Output the data in full. Keep every word exact and exclude the pictures.

- [Collected data entries]:
============================================================
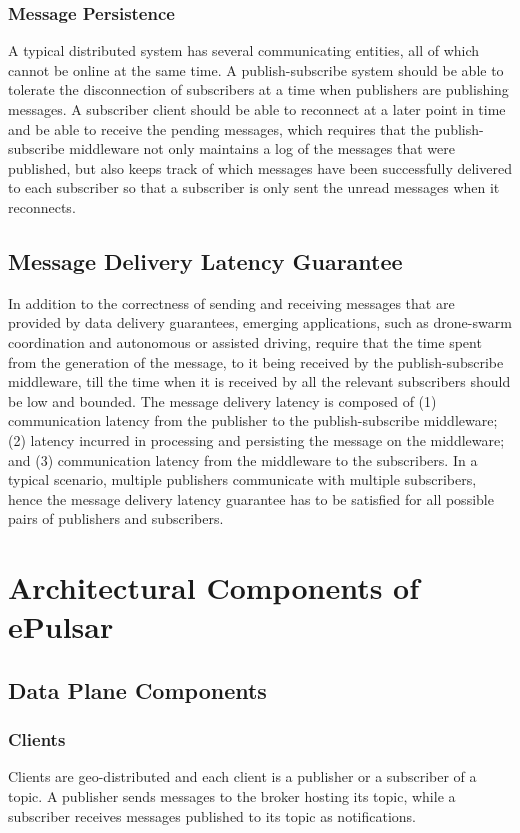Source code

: \subsubsection{Message Persistence}
A typical distributed system has several communicating entities, all of which cannot be online at the same time. A publish-subscribe system should be able to tolerate the disconnection of subscribers at a time when publishers are publishing messages. A subscriber client should be able to reconnect at a later point in time and be able to receive the pending messages, which requires that the publish-subscribe middleware not only maintains a log of the messages that were published, but also keeps track of which messages have been successfully delivered to each subscriber so that a subscriber is only sent the unread messages when it reconnects.
\subsection{Message Delivery Latency Guarantee}
In addition to the correctness of sending and receiving messages that are provided by data delivery guarantees, emerging applications, such as drone-swarm coordination and autonomous or assisted driving, require that the time spent from the generation of the message, to it being received by the publish-subscribe middleware, till the time when it is received by all the relevant subscribers should be low and bounded. The message delivery latency is composed of (1) communication latency from the publisher to the publish-subscribe middleware; (2) latency incurred in processing and persisting the message on the middleware; and (3) communication latency from the middleware to the subscribers. In a typical scenario, multiple publishers communicate with multiple subscribers, hence the message delivery latency guarantee has to be satisfied for all possible pairs of publishers and subscribers.

\section{Architectural Components of ePulsar}
\label{sec:epulsar_arch}
\subsection{Data Plane Components}
\subsubsection{Clients}
Clients are geo-distributed and each client is a publisher or a subscriber of a topic. A publisher sends messages to the broker hosting its topic, while a subscriber receives messages published to its topic as notifications.
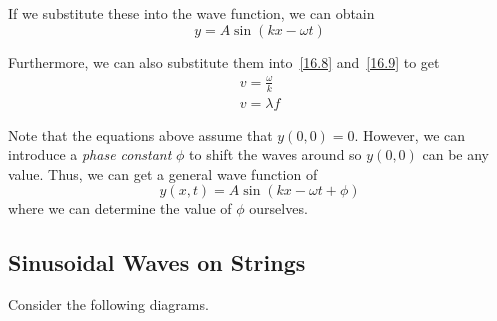 If we substitute these into the wave function, we can obtain
\begin{equation}\label{16.10}
    y = A\sin(kx - \omega t)
\end{equation}

Furthermore, we can also substitute them into~\eqref{16.8} and~\eqref{16.9} to get
\begin{eqnarray}
    v = \frac{\omega}{k}\label{16.11}\\
    v = \lambda f\label{16.12}
\end{eqnarray}

Note that the equations above assume that $y(0, 0) = 0$. However, we can introduce a \textit{phase
constant} $\phi$ to shift the waves around so $y(0, 0)$ can be any value. Thus, we can get a general
wave function of
\begin{equation}\label{16.13}
    y(x, t) = A\sin(kx - \omega t + \phi)
\end{equation}
where we can determine the value of $\phi$ ourselves.

\subsection{Sinusoidal Waves on Strings}

Consider the following diagrams.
============================================================
- [Answer section]:
Source code

: \subsubsection{Message Persistence}
A typical distributed system has several communicating entities, all of which cannot be online at the same time. A publish-subscribe system should be able to tolerate the disconnection of subscribers at a time when publishers are publishing messages. A subscriber client should be able to reconnect at a later point in time and be able to receive the pending messages, which requires that the publish-subscribe middleware not only maintains a log of the messages that were published, but also keeps track of which messages have been successfully delivered to each subscriber so that a subscriber is only sent the unread messages when it reconnects.
\subsection{Message Delivery Latency Guarantee}
In addition to the correctness of sending and receiving messages that are provided by data delivery guarantees, emerging applications, such as drone-swarm coordination and autonomous or assisted driving, require that the time spent from the generation of the message, to it being received by the publish-subscribe middleware, till the time when it is received by all the relevant subscribers should be low and bounded. The message delivery latency is composed of (1) communication latency from the publisher to the publish-subscribe middleware; (2) latency incurred in processing and persisting the message on the middleware; and (3) communication latency from the middleware to the subscribers. In a typical scenario, multiple publishers communicate with multiple subscribers, hence the message delivery latency guarantee has to be satisfied for all possible pairs of publishers and subscribers.

\section{Architectural Components of ePulsar}
\label{sec:epulsar_arch}
\subsection{Data Plane Components}
\subsubsection{Clients}
Clients are geo-distributed and each client is a publisher or a subscriber of a topic. A publisher sends messages to the broker hosting its topic, while a subscriber receives messages published to its topic as notifications.
 If we substitute these into the wave function, we can obtain
\begin{equation}\label{16.10}
    y = A\sin(kx - \omega t)
\end{equation}

Furthermore, we can also substitute them into~\eqref{16.8} and~\eqref{16.9} to get
\begin{eqnarray}
    v = \frac{\omega}{k}\label{16.11}\\
    v = \lambda f\label{16.12}
\end{eqnarray}

Note that the equations above assume that $y(0, 0) = 0$. However, we can introduce a \textit{phase
constant} $\phi$ to shift the waves around so $y(0, 0)$ can be any value. Thus, we can get a general
wave function of
\begin{equation}\label{16.13}
    y(x, t) = A\sin(kx - \omega t + \phi)
\end{equation}
where we can determine the value of $\phi$ ourselves.

\subsection{Sinusoidal Waves on Strings}

Consider the following diagrams.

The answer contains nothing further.